CBP helicopter crewmembers are doing search and rescue missions, in one instance rescuing two adults from an area where ground vehicles could not get through near Panama City Thursday. More search and rescues are possible as aircrews continue to work in the devastated area. In addition, CBP airplanes are helping manage air traffic and doing damage assessments. Originally staged out of Jacksonville, Florida, and Hammond, Louisiana, the assets moved to forward operating bases after the storm passed.
The Federal Emergency Management Agency asked CBP to provide law enforcement help to the region. Twenty-five CBP officers went to Columbus, Georgia, and another 25 Border Patrol agents went to Atlanta, and are helping local and state law enforcement in communities where needed.
CBP’s Port of Jacksonville, Florida, is the center for logistical support for the region, with generators, water, and meals, ready-to-eat available at that staging location.
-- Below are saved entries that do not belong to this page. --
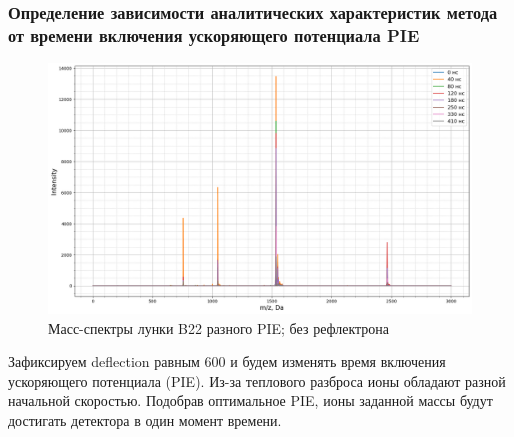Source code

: \documentclass{article}
\begin{document}
\subsubsection{Определение зависимости аналитических характеристик метода от времени включения ускоряющего потенциала PIE}
\begin{figure}[h!]
\centering
    \includegraphics[width=0.7\linewidth]{Images/PIE.png}
    \caption{Масс-спектры лунки B22 разного PIE; без рефлектрона}
    \label{Общее}
\end{figure}
\par Зафиксируем deflection равным 600 и будем изменять время включения ускоряющего потенциала (PIE). Из-за теплового разброса ионы обладают разной начальной скоростью. Подобрав оптимальное PIE, ионы заданной массы будут достигать детектора в один момент времени.
\end{document}
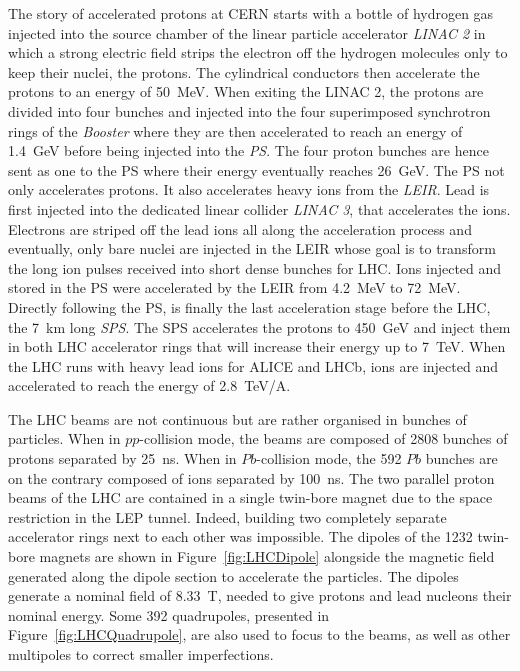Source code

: 	The story of accelerated protons at CERN starts with a bottle of hydrogen gas injected into the source chamber of the linear particle accelerator \textit{LINAC 2} in which a strong electric field strips the electron off the hydrogen molecules only to keep their nuclei, the protons. The cylindrical conductors then accelerate the protons to an energy of \SI{50}{MeV}.
	When exiting the LINAC 2, the protons are divided into four bunches and injected into the four superimposed synchrotron rings of the \textit{Booster} where they are then accelerated to reach an energy of \SI{1.4}{GeV} before being injected into the \textit{PS}.
	The four proton bunches are hence sent as one to the PS where their energy eventually reaches \SI{26}{GeV}. The PS not only accelerates protons. It also accelerates heavy ions from the \textit{\acf{LEIR}}. Lead is first injected into the dedicated linear collider \textit{LINAC 3}, that accelerates the ions. Electrons are striped off the lead ions all along the acceleration process and eventually, only bare nuclei are injected in the LEIR whose goal is to transform the long ion pulses received into short dense bunches for LHC. Ions injected and stored in the PS were accelerated by the LEIR from \SI{4.2}{MeV} to \SI{72}{MeV}.
	Directly following the PS, is finally the last acceleration stage before the LHC, the \SI{7}{km} long \textit{SPS}. The SPS accelerates the protons to \SI{450}{GeV} and inject them in both LHC accelerator rings that will increase their energy up to \SI{7}{TeV}. When the LHC runs with heavy lead ions for ALICE and LHCb, ions are injected and accelerated to reach the energy of \SI{2.8}{TeV/A}.
	
	The LHC beams are not continuous but are rather organised in bunches of particles. When in $pp$-collision mode, the beams are composed of 2808 bunches of  protons separated by \SI{25}{ns}. When in $Pb$-collision mode, the 592 $Pb$ bunches are on the contrary composed of  ions separated by \SI{100}{ns}. The two parallel proton beams of the LHC are contained in a single twin-bore magnet due to the space restriction in the LEP tunnel. Indeed, building two completely separate accelerator rings next to each other was impossible. The dipoles of the 1232 twin-bore magnets are shown in Figure~\ref{fig:LHCDipole} alongside the magnetic field generated along the dipole section to accelerate the particles. The dipoles generate a nominal field of \SI{8.33}{T}, needed to give protons and lead nucleons their nominal energy. Some 392 quadrupoles, presented in Figure~\ref{fig:LHCQuadrupole}, are also used to focus to the beams, as well as other multipoles to correct smaller imperfections.
	
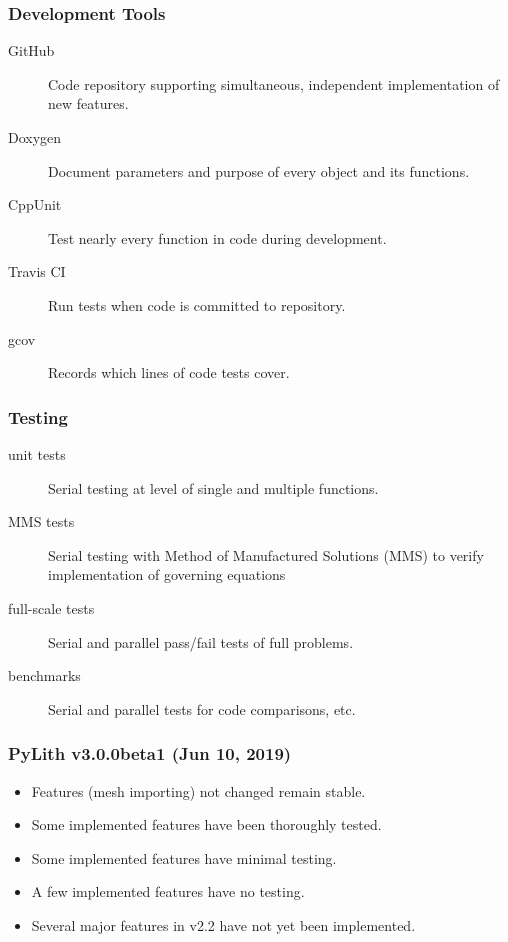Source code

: \documentclass[aspectratio=169]{beamer}
\begin{document}
\begin{frame}
  \frametitle{Development Tools}

  \begin{description}
  \item[GitHub] Code repository supporting simultaneous, independent implementation of new features.
  \item[Doxygen] Document parameters and purpose of every object and its functions.
  \item[CppUnit] Test nearly every function in code during development.
  \item[Travis CI] Run tests when code is committed to repository.
  \item[gcov] Records which lines of code tests cover.
  \end{description}

\end{frame}

\begin{frame}
  \frametitle{Testing}

  \begin{description}
  \item[unit tests] Serial testing at level of single and multiple functions.
  \item[MMS tests] Serial testing with Method of Manufactured
    Solutions (MMS) to verify implementation of governing equations
  \item[full-scale tests] Serial and parallel pass/fail tests of full problems.
  \item[benchmarks] Serial and parallel tests for code comparisons, etc.
  \end{description}

\end{frame}

\newcommand{\statuslater}[1]{{\color{mdslate}#1}}
\newcommand{\statusdone}[1]{{\color{green}#1}}
\newcommand{\statusbuggy}[1]{{\color{orange}#1}}
\newcommand{\statusinprogress}[1]{{\color{red}#1}}
\begin{frame}
  \frametitle{PyLith v3.0.0beta1 (Jun 10, 2019)}

  \begin{itemize}
  \item Features (mesh importing) not changed remain stable.
  \item Some implemented features have been thoroughly tested.
  \item Some implemented features have minimal testing.
  \item A few implemented features have no testing.
  \item Several major features in v2.2 have not yet been implemented.
  \end{itemize}

\end{frame}
\end{document}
Dario Lugo, CBP’s Operations Chief for the response up in Washington, D.C., said the storm’s ferocity and speed at which Michael moved underscore why being prepared is so important.
“In my experience, this is one of the fastest moving storms CBP has responded to,” he said. “We need to be prepared as a nation and as individuals for catastrophic events that strike with little or no warning, and the only way we can do that is by preparing in advance. CBP stays connected with our FEMA and National Oceanic and Atmospheric Administration partners, staying vigilant and in a position to communicate with our internal CBP and external partners to fully understand the impact of an event such as this.”